歌手だが、タイトル・ロールのヨハン・ボータは実はあまり期待していなかった。それは先年のバイエルンの引っ越し公演のローエングリンのタイトルロールが予想以上に私には合わなかったからだ。とにかく金属的な声には辟易してしまった。NHKホールと云うことも災いしたのかもしれないが!とにかく居心地の悪い公演だった。しかし今回は、特に3幕以降は全く不満のない歌唱だった。ただ1・2幕はヨハン・ボータは本質的には英雄オテロではなく、泣き虫オテロなので、冴えない。2幕などはイアーゴにやられっぱなしの情けない将軍である。このオテロの嫉妬にとらわれて最後は妻を殺害してしまう役まわりは非常に難しいと思う。ずっと英雄的だと3・4幕が違和感出てくるし、かといってすぐ嫉妬に狂ってしまうとオテロってほんとうは馬鹿な、意気地なしじゃないのなんて思いたくなってしまう。本公演のボータは最初から泣き虫なのでかえって徹底していて良かったのかもしれない。だから3幕のデスデモーナとの2重唱、3幕の幕切れ、4幕の幕切れなど大いに共感できた。特に4幕の「たとえまだほかに武器をもっていたとしても・・・」からオテロの死までは感動的でこれを聴いて心が動かない人はいないだろう。

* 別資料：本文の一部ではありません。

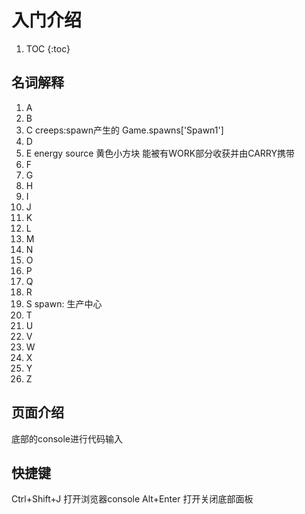 # 入门介绍

1. TOC
{:toc}

## 名词解释

1. A
2. B
3. C
creeps:spawn产生的 Game.spawns['Spawn1']
4. D
5. E
energy source 黄色小方块 能被有WORK部分收获并由CARRY携带
6. F
7. G
8. H
9. I
10. J
11. K
12. L
13. M
14. N
15. O
16. P
17. Q
18. R
19. S 
spawn: 生产中心
20. T
21. U
22. V
23. W
24. X
25. Y
26. Z

## 页面介绍

底部的console进行代码输入

## 快捷键

Ctrl+Shift+J 打开浏览器console
Alt+Enter 打开关闭底部面板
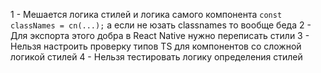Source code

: 1 - Мешается логика стилей и логика самого компонента `const classNames = cn(...);` а если не юзать classnames то вообще беда
2 - Для экспорта этого добра в React Native нужно переписать стили
3 - Нельзя настроить проверку типов TS для компонентов со сложной логикой стилей
4 - Нельзя тестировать логику определения стилей
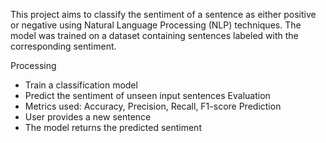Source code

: This project aims to classify the sentiment of a sentence as either positive or negative using Natural Language Processing (NLP) techniques.
The model was trained on a dataset containing sentences labeled with the corresponding sentiment.

Processing
- Train a classification model
- Predict the sentiment of unseen input sentences
Evaluation
- Metrics used: Accuracy, Precision, Recall, F1-score
Prediction
- User provides a new sentence
- The model returns the predicted sentiment
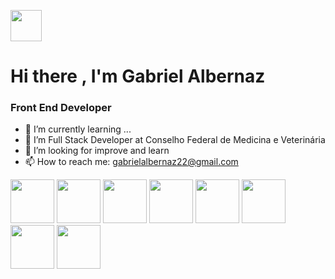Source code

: <span><img src="https://img.icons8.com/color/2x/brazil.png" width="50"></span>
<h1>Hi there , I'm Gabriel Albernaz</h1>
<h3>Front End Developer</h3>


- 🌱 I’m currently learning ...
- 👯 I’m Full Stack Developer at Conselho Federal de Medicina e Veterinária
- 🤔 I’m looking for improve and learn
- 📫 How to reach me: gabrielalbernaz22@gmail.com


<span><img src="https://img.icons8.com/color/2x/javascript-logo-1.png" width="70"></span>
<span><img src="https://img.icons8.com/color/2x/css3.png" width="70"></span>
<span><img src="https://img.icons8.com/color/2x/javascript.png" width="70"></span>
<span><img src="https://img.icons8.com/color/2x/php.png" width="70"></span>
<span><img src="https://img.icons8.com/color/2x/bootstrap.png" width="70"></span>
<span><img src="https://img.icons8.com/color/2x/git.png" width="70"></span>
<span><img src="https://img.icons8.com/office/344/react.png" width="70"></span>
<span><img src="https://img.icons8.com/fluency/344/wordpress.png" width="70"></span>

ルネ・フレミングはそのような夫に対して、決して負けていない役作りを目指したようだ(インタビューでそう答えている)。だから3幕の2重唱ではなぜ自分がオテロからこのような仕打ちを受けるのかわからない為、その悔しさの様なものが現れていたし、その後の幕切れの「ひざまずいて、泥にまみれて・・・・・」にはその悔しさが絶望に代わる様が表現されていて、彼女の心の中を思えば涙なしには聴けない歌唱になっていた。4幕はアヴェ・マリアもよかったが、更に素晴らしいのは柳の歌で最後の一呼吸おいて「エミリアさようなら」と絶叫するシーンも涙を誘う。
シュトルックマンのイアーゴは2幕のクレドが圧巻である。3幕のオテロを引きずりまわす場面もイアーゴの独壇場で、まるでイアーゴが主人公の趣であるが、それもこれも4幕の愁嘆場への布石であることがこの公演を聴いていて(見ていて)よくわかる。
とにかく皆、歌も演技もうまい。特にフレミングとシュトルックマンは素晴らしい表現力だと思った。その他カッシオがフレッシュな声で、ああイタリアオペラを聴いているんだと、改めて気付かせてくれた。
ビシュコフの指揮は丁寧なもので、テンポも全体に遅い。歌手に寄り添った演奏と云えるかもしれない。2幕、3幕の終わりなどはダッシュのようにテンポを上げて終わる演奏が多い中、泰然自若、悠々と終わらせて、堂々たるものだ。演奏時間は143分で、愛聴盤のカラヤン/デル・モナコより7~8分遅い。